Nova perspect. sist. vol.29 no.67 São Paulo maio/ago. 2020

 

ECOS

 

Responsividade reflexiva: um conceito para meios criativos de transformação em práticas colaborativas-dialógicas

 

 

Alexandra R. Moreira

Universidade Católica de Lisboa, Portugal

 

 

Considero uma honra comentar pela segunda vez um artigo do Bruno Lenzi. Senti-me instigada desde o início pelo seu texto e convidada para conversar sobre meus ecos internos. Quando li a forma com que finalizou a sua reflexão falando da esperança em relação à continuidade desta conversa, entendi então como mais um convite. E resolvi aceitar.

A forma com que escolhemos (ou pelo menos tentamos escolher) estar relacionalmente com o outro por meio da coconstrução de uma postura mais dialógica possível suscita pensamentos muito vivos neste momento da minha vida, uma vez que este assunto é justamente o meu foco de investigação no curso de mestrado. Além de um interesse de cunho teórico e científico, estas reflexões me remetem inevitavelmente para a forma com que tenho estado nas relações, não apenas dentro, como também fora do consultório.

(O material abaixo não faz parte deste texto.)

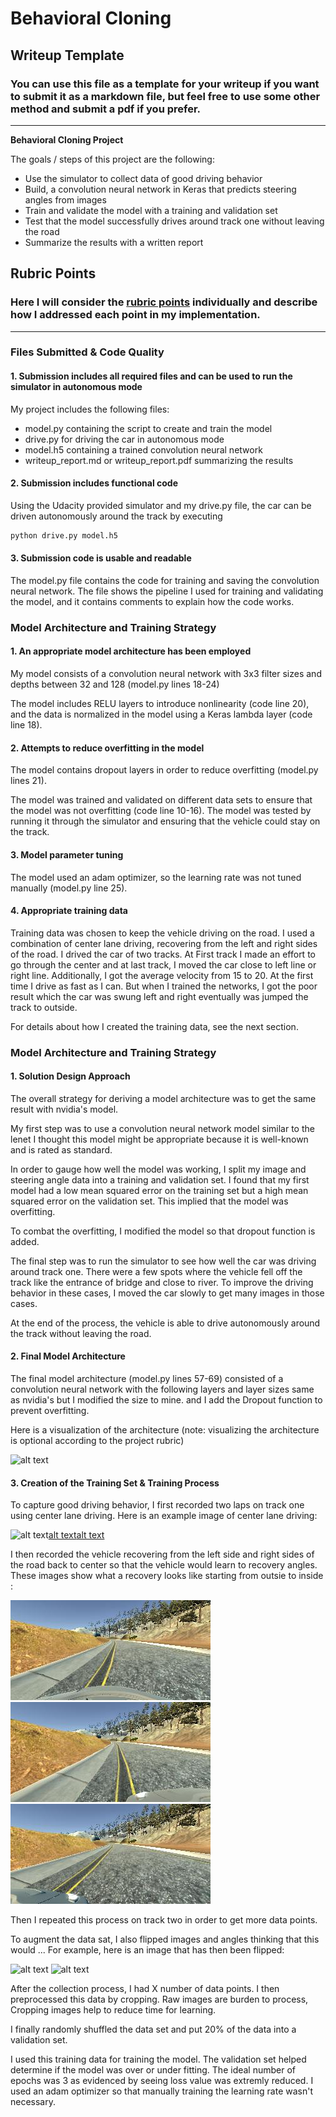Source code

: # **Behavioral Cloning** 

## Writeup Template

### You can use this file as a template for your writeup if you want to submit it as a markdown file, but feel free to use some other method and submit a pdf if you prefer.

---

**Behavioral Cloning Project**

The goals / steps of this project are the following:
* Use the simulator to collect data of good driving behavior
* Build, a convolution neural network in Keras that predicts steering angles from images
* Train and validate the model with a training and validation set
* Test that the model successfully drives around track one without leaving the road
* Summarize the results with a written report


[//]: # (Image References)

[image1]: ./examples/placeholder.png "Model Visualization"
[image2]: ./examples/ceterlane/center_2018_08_02_15_51_34_674.jpg "Center Image"
[image2-1]: ./examples/ceterlane/left_2018_08_02_15_51_34_674.jpg "Left Image"
[image2-2]: ./examples/ceterlane/right_2018_08_02_15_51_34_674.jpg "Right Image"
[image3]: ./examples/recoverylane/center_2018_08_02_15_54_42_364.jpg "Center Recovery Image"
[image4]: ./examples/recoverylane/left_2018_08_02_15_54_42_364.jpg "Center Recovery Image"
[image5]: ./examples/recoverylane/right_2018_08_02_15_54_42_364.jpg "Center Recovery Image"
[image6]: ./examples/flip/center_flip_2018_08_02_15_51_34_674.jpg "Center Flipped Image"

## Rubric Points
### Here I will consider the [rubric points](https://review.udacity.com/#!/rubrics/432/view) individually and describe how I addressed each point in my implementation.  

---
### Files Submitted & Code Quality

#### 1. Submission includes all required files and can be used to run the simulator in autonomous mode

My project includes the following files:
* model.py containing the script to create and train the model
* drive.py for driving the car in autonomous mode
* model.h5 containing a trained convolution neural network 
* writeup_report.md or writeup_report.pdf summarizing the results

#### 2. Submission includes functional code
Using the Udacity provided simulator and my drive.py file, the car can be driven autonomously around the track by executing 
```sh
python drive.py model.h5
```

#### 3. Submission code is usable and readable

The model.py file contains the code for training and saving the convolution neural network. The file shows the pipeline I used for training and validating the model, and it contains comments to explain how the code works.

### Model Architecture and Training Strategy

#### 1. An appropriate model architecture has been employed

My model consists of a convolution neural network with 3x3 filter sizes and depths between 32 and 128 (model.py lines 18-24) 

The model includes RELU layers to introduce nonlinearity (code line 20), and the data is normalized in the model using a Keras lambda layer (code line 18). 

#### 2. Attempts to reduce overfitting in the model

The model contains dropout layers in order to reduce overfitting (model.py lines 21). 

The model was trained and validated on different data sets to ensure that the model was not overfitting (code line 10-16). The model was tested by running it through the simulator and ensuring that the vehicle could stay on the track.

#### 3. Model parameter tuning

The model used an adam optimizer, so the learning rate was not tuned manually (model.py line 25).

#### 4. Appropriate training data

Training data was chosen to keep the vehicle driving on the road. I used a combination of center lane driving, recovering from the left and right sides of the road.
I drived the car of two tracks. At First track I made an effort to go through the center and at last track, I moved the car close to left line or right line.
Additionally, I got the average velocity from 15 to 20. At the first time I drive as fast as I can. But when I trained the networks, I got the poor result which the car was swung left and right eventually was jumped the track to outside.

For details about how I created the training data, see the next section. 

### Model Architecture and Training Strategy

#### 1. Solution Design Approach

The overall strategy for deriving a model architecture was to get the same result with nvidia's model.

My first step was to use a convolution neural network model similar to the lenet I thought this model might be appropriate because it is well-known and is rated as standard.

In order to gauge how well the model was working, I split my image and steering angle data into a training and validation set. I found that my first model had a low mean squared error on the training set but a high mean squared error on the validation set. This implied that the model was overfitting. 

To combat the overfitting, I modified the model so that dropout function is added.

The final step was to run the simulator to see how well the car was driving around track one. There were a few spots where the vehicle fell off the track like the entrance of bridge and close to river. To improve the driving behavior in these cases, I moved the car slowly to get many images in those cases.

At the end of the process, the vehicle is able to drive autonomously around the track without leaving the road.

#### 2. Final Model Architecture

The final model architecture (model.py lines 57-69) consisted of a convolution neural network with the following layers and layer sizes same as nvidia's but I modified the size to mine. and I add the Dropout function to prevent overfitting.

Here is a visualization of the architecture (note: visualizing the architecture is optional according to the project rubric)

![alt text][image1]

#### 3. Creation of the Training Set & Training Process

To capture good driving behavior, I first recorded two laps on track one using center lane driving. Here is an example image of center lane driving:

![alt text][image2][alt text][image2-1][alt text][image2-2]

I then recorded the vehicle recovering from the left side and right sides of the road back to center so that the vehicle would learn to recovery angles. These images show what a recovery looks like starting from outsie to inside :

![alt text][image3]
![alt text][image4]
![alt text][image5]

Then I repeated this process on track two in order to get more data points.

To augment the data sat, I also flipped images and angles thinking that this would ... For example, here is an image that has then been flipped:

![alt text][image2]
![alt text][image6]

After the collection process, I had X number of data points. I then preprocessed this data by cropping.
Raw images are burden to process, Cropping images help to reduce time for learning.

I finally randomly shuffled the data set and put 20% of the data into a validation set. 

I used this training data for training the model. The validation set helped determine if the model was over or under fitting. The ideal number of epochs was 3 as evidenced by seeing loss value was extremly reduced. I used an adam optimizer so that manually training the learning rate wasn't necessary.
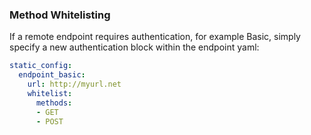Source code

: ### Method Whitelisting

If a remote endpoint requires authentication, for example Basic, simply specify a new authentication block within the endpoint yaml:

```yaml
static_config:
  endpoint_basic:
    url: http://myurl.net
    whitelist:
      methods:
      - GET
      - POST
```
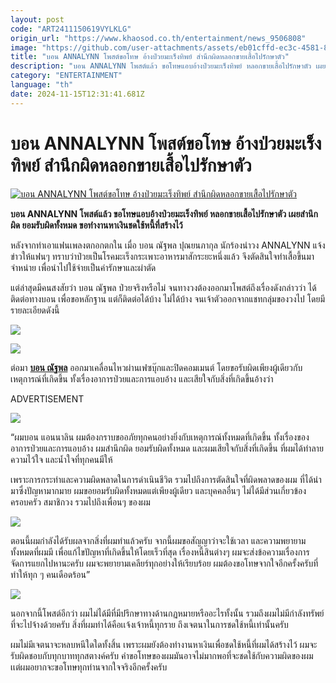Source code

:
 ```yaml
---
layout: post
code: "ART2411150619VYLKLG"
origin_url: "https://www.khaosod.co.th/entertainment/news_9506808"
image: "https://github.com/user-attachments/assets/eb01cffd-ec3c-4581-82a9-7c9e82d272fb"
title: "บอน ANNALYNN โพสต์ขอโทษ อ้างป่วยมะเร็งทิพย์ สำนึกผิดหลอกขายเสื้อไปรักษาตัว"
description: "บอน ANNALYNN โพสต์แล้ว ขอโทษแอบอ้างป่วยมะเร็งทิพย์ หลอกขายเสื้อไปรักษาตัว เผยสำนึกผิด ยอมรับผิดทั้งหมด ขอทำงานหาเงินชดใช้หนี้ที่สร้างไว้"
category: "ENTERTAINMENT"
language: "th"
date: 2024-11-15T12:31:41.681Z
---
```


# บอน ANNALYNN โพสต์ขอโทษ อ้างป่วยมะเร็งทิพย์ สำนึกผิดหลอกขายเสื้อไปรักษาตัว

[![บอน ANNALYNN โพสต์ขอโทษ อ้างป่วยมะเร็งทิพย์ สำนึกผิดหลอกขายเสื้อไปรักษาตัว](https://www.khaosod.co.th/wpapp/uploads/2024/11/ANNALYNN4548-1.jpg "บอน ANNALYNN โพสต์ขอโทษ อ้างป่วยมะเร็งทิพย์ สำนึกผิดหลอกขายเสื้อไปรักษาตัว")](https://www.khaosod.co.th/wpapp/uploads/2024/11/ANNALYNN4548-1.jpg)

**บอน ANNALYNN โพสต์แล้ว ขอโทษแอบอ้างป่วยมะเร็งทิพย์ หลอกขายเสื้อไปรักษาตัว เผยสำนึกผิด ยอมรับผิดทั้งหมด ขอทำงานหาเงินชดใช้หนี้ที่สร้างไว้**

หลังจากทำเอาแฟนเพลงตกอกตกใน เมื่อ บอน ณัฐพล ปุณยนภากุล นักร้องนำวง ANNALYNN แจ้งข่าวให้แฟนๆ ทราบว่าป่วยเป็นโรคมะเร็งกระเพาะอาหารมาสักระยะหนึ่งแล้ว จึงตัดสินใจทำเสื้อขึ้นมาจำหน่าย เพื่อนำไปใช้จ่ายเป็นค่ารักษาและผ่าตัด

แต่ล่าสุดมีคนสงสัยว่า บอน ณัฐพล ป่วยจริงหรือไม่ จนทางวงต้องออกมาโพสต์ถึงเรื่องดังกล่าวว่า ได้ติดต่อทางบอน เพื่อขอหลักฐาน แต่ก็ติดต่อได้บ้าง ไม่ได้บ้าง จนเจ้าตัวออกจากแชทกลุ่มของวงไป โดยมีรายละเอียดดังนี้

[![](https://www.khaosod.co.th/wpapp/uploads/2024/11/ANNALYNN4548-3.png)](https://www.khaosod.co.th/wpapp/uploads/2024/11/ANNALYNN4548-3.png)

[![](https://www.khaosod.co.th/wpapp/uploads/2024/11/ANNALYNN4548-1.png)](https://www.khaosod.co.th/wpapp/uploads/2024/11/ANNALYNN4548-1.png)

ต่อมา [**บอน ณัฐพล**](https://www.facebook.com/bonne.bonbons) ออกมาเคลื่อนไหวผ่านเฟซบุ๊กและปิดคอมเมนต์ โดยขอรับผิดเพียงผู้เดียวกับเหตุการณ์ที่เกิดขึ้น ทั้งเรื่องอาการป่วยและการแอบอ้าง และเสียใจกับสิ่งที่เกิดขึ้นอ้างว่า

ADVERTISEMENT

[![](https://www.khaosod.co.th/wpapp/uploads/2024/11/ANNALYNN4548-2.png)](https://www.khaosod.co.th/wpapp/uploads/2024/11/ANNALYNN4548-2.png)

“ผมบอน แอนนาลิน ผมต้องกราบขออภัยทุกคนอย่างยิ่งกับเหตุการณ์ทั้งหมดที่เกิดขึ้น ทั้งเรื่องของอาการป่วยและการแอบอ้าง ผมสำนึกผิด ยอมรับผิดทั้งหมด และผมเสียใจกับสิ่งที่เกิดขึ้น ที่ผมได้ทำลายความไว้ใจ และน้ำใจที่ทุกคนมีให้

เพราะการกระทำและความผิดพลาดในการดำเนินชีวิต รวมไปถึงการตัดสินใจที่ผิดพลาดของผม ที่ได้นำมาซึ่งปัญหามากมาย ผมขอยอมรับผิดทั้งหมดแต่เพียงผู้เดียว และบุคคลอื่นๆ ไม่ได้มีส่วนเกี่ยวข้อง ครอบครัว สมาชิกวง รวมไปถึงเพื่อนๆ ของผม

[![](https://www.khaosod.co.th/wpapp/uploads/2024/11/ANNALYNN4548-7.jpg)](https://www.khaosod.co.th/wpapp/uploads/2024/11/ANNALYNN4548-7.jpg)

ตอนนี้ผมกำลังได้รับผลจากสิ่งที่ผมทำแล้วครับ จากนี้ผมขอสัญญาว่าจะใช้เวลา และความพยายามทั้งหมดที่ผมมี เพื่อแก้ไขปัญหาที่เกิดขึ้นให้โดยเร็วที่สุด เรื่องหนี้สินต่างๆ ผมจะส่งข้อความเรื่องการจัดการแยกไปหานะครับ ผมจะพยายามเคลียร์ทุกอย่างให้เรียบร้อย ผมต้องขอโทษจากใจอีกครั้งครับที่ทำให้ทุก ๆ คนเดือดร้อน”

[![](https://www.khaosod.co.th/wpapp/uploads/2024/11/ANNALYNN4548-2.jpg)](https://www.khaosod.co.th/wpapp/uploads/2024/11/ANNALYNN4548-2.jpg)

นอกจากนี้โพสต์อีกว่า ผมไม่ได้มีที่มีปรึกษาทางด้านกฏหมายหรืออะไรทั้งนั้น รวมถึงผมไม่มีกำลังทรัพย์ที่จะไปจ้างด้วยครับ สิ่งที่ผมทำได้คือเเจ้งเจ้าหนี้ทุกราย ถึงเจตนาในการชดใช้หนี้เท่านั้นครับ

ผมไม่มีเจตนาจะหลบหนีใดใดทั้งสิ้น เพราะผมยังต้องทำงานหาเงินเพื่อชดใช้หนี้ที่ผมได้สร้างไว้ ผมจะรับผิดชอบกับทุกบาททุกสตางค์ครับ คำขอโทษของผมมันอาจไม่มากพอที่จะชดใช้กับความผิดของผม เเต่ผมอยากจะขอโทษทุกท่านจากใจจริงอีกครั้งครับ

Estar de maneira dialógica na vida ultrapassa os limites da "ciência", pois se trata de uma postura, de uma filosofia, de uma forma de olhar para dentro de nós mesmos, para as nossas histórias, e perceber que nelas há uma imensidão de personagens que me fazem lembrar que não estou sozinha: sou habitada por eles. Trabalhar sob a luz do construcionismo social e das práticas colaborativas-dialógicas foi um caminho sem volta. Um caminho que diariamente me alegra pela escolha e que me tira constantemente do lugar na busca de uma forma mais altruísta de estar nas relações. E isto é tão necessário. Eu não sou, você não é. Nós "inter-somos"1. Eu estou em você e você está em mim. Eu sou um "nós". E, assumindo a postura colaborativa-dialógica, eu (que não sou só eu), estou aqui genuinamente com você. Quem é você neste encontro comigo? Quem somos nós quando estamos juntos e o que produzimos neste momento em que buscamos colaborativamente construir significados?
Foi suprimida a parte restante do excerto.